A visita e o visto
OBAMA VEIO e foi embora, sem fazer o anúncio histórico que todo brasileiro estava a desejar.
Não me refiro à aceitação do Brasil como membro permanente do Conselho de Segurança da ONU. Belgas e suecos vivem bem sem isso, e não gostaria que o preço por uma "decisiva influência brasileira nas questões internacionais" fosse cobrado em mais gastos militares e em brasileiros morrendo e matando em algum cafundó ditatorial do Oriente Médio.
O que faltou na visita foi a decisão de abolir a exigência de visto para os brasileiros entrarem nos EUA. Aliei-me a Elio Gaspari, colunista da Folha, nessa expectativa, expressa em artigo recente.
Para mim a decisão já não serviria mais, em todo caso. Acabei de passar pela fila do consulado americano e, aparentemente, eles foram com a minha cara.
Cheguei lá às sete e pouco da manhã. Do lado de fora, a fila se estendia por um bom quarteirão. Estava "tranquila", avaliou, dando uma olhada pela janela, o despachante que me ajudava no processo.
O escritório dele, na mesma rua do consulado, faz parte da pequena indústria do visto americano que floresce por ali: ponto de táxi, guarda-volumes, lugares para tomar café da manhã e até floristas.

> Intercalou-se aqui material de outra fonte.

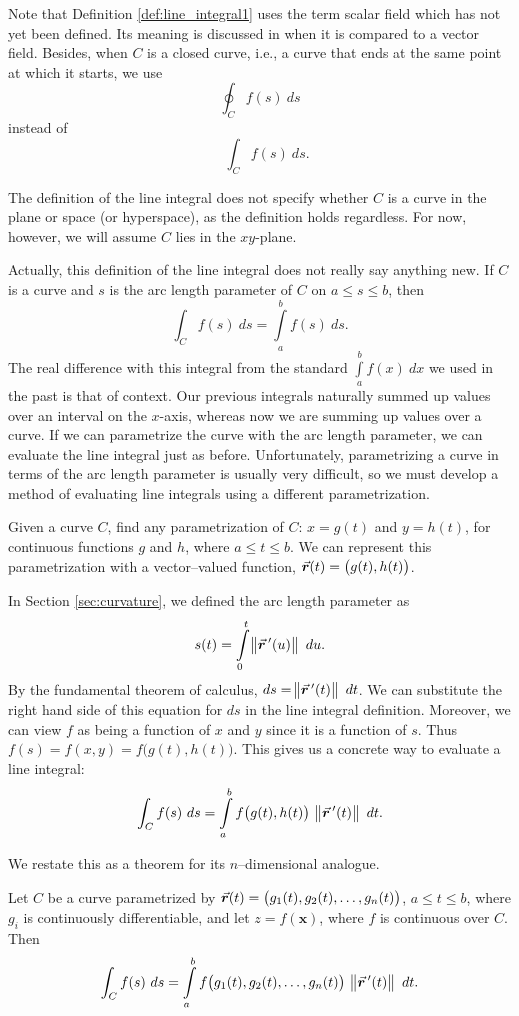 Note that Definition \ref{def:line_integral1} uses the term scalar field which has not yet been defined. Its meaning is discussed in  when it is compared to a vector field. Besides, when $C$ is a closed curve, i.e., a curve that ends at the same point at which it starts,  we use 
$$
\oint_C f(s)\ ds$$
instead of
$$
\quad \int_C f(s)\ ds.$$

The definition of the line integral does not specify whether $C$ is a curve in the plane or space (or hyperspace), as the definition holds regardless. For now, however, we will assume $C$ lies in the $xy$-plane.

Actually, this definition of the line integral  does not really say anything new. If $C$ is a curve and $s$ is the arc length parameter of $C$ on $a\leq s\leq b$, then 
$$\int_Cf(s)\ ds = \int\limits_a^bf(s)\ ds.$$
The real difference with this integral from the standard $\int\limits_a^bf(x)\ dx$ we used in the past is that of context. Our previous integrals naturally summed up values over an interval on the $x$-axis, whereas now we are summing up values over a curve. If we can parametrize the curve with the arc length parameter, we can evaluate the line integral just as before. Unfortunately, parametrizing a curve in terms of the arc length parameter is usually very difficult, so we must develop a method of evaluating line integrals using a different parametrization.

Given a curve $C$, find any parametrization of $C$: $x = g(t)$ and $y=h(t)$, for continuous functions $g$ and $h$, where $a\leq t\leq b$. We can represent this parametrization with a vector--valued function, \linebreak $\vrt = \left( g(t),h(t)\right)$.

In Section \ref{sec:curvature}, we defined the arc length parameter as 
$$
s(t) = \int\limits_0^t \norm{\vec r\,'(u)}\ du. 
$$
By the fundamental theorem of calculus, $ds = \norm{\vec r\,'(t)}\ dt$. We can substitute the right hand side of this equation for $ds$ in the line integral definition. Moreover, we can view $f$ as being a function of $x$ and $y$ since it is a function of $s$. Thus $f(s) =f(x,y) =f\big(g(t),h(t)\big)$. This gives us a concrete way to evaluate a line integral:
$$\int_C f(s)\ ds = \int\limits_a^bf\big(g(t),h(t)\big)\ \norm{\vec r\,'(t)}\ dt.$$

We restate this as a theorem for its $n$--dimensional analogue.

\begin{theorem}\label{thm:line1}
Let $C$ be a curve parametrized by $\vrt =\left( g_1(t), g_2(t),\ldots,g_n(t)\right)$, $a\leq t\leq b$, where $g_i$ is continuously differentiable, and let $z=f(\mathbf{x})$, where $f$ is continuous over $C$. Then%
	$$\int_Cf(s)\ ds = \int\limits_a^bf\big(g_1(t),g_2(t),\ldots,g_n(t)\big)\ \norm{\vec r\,'(t)}\ dt.$$
\end{theorem}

O escritório, ou "posto avançado", do despachante existe para você deixar guardado, num envelope pardo com seu nome, o telefone celular -que não é admitido nas dependências do consulado. Lá também você pega o seu passaporte, fotos e formulários que havia deixado anteriormente com a sede central do escritório de despachos. Tudo já foi conferido, para evitar surpresas.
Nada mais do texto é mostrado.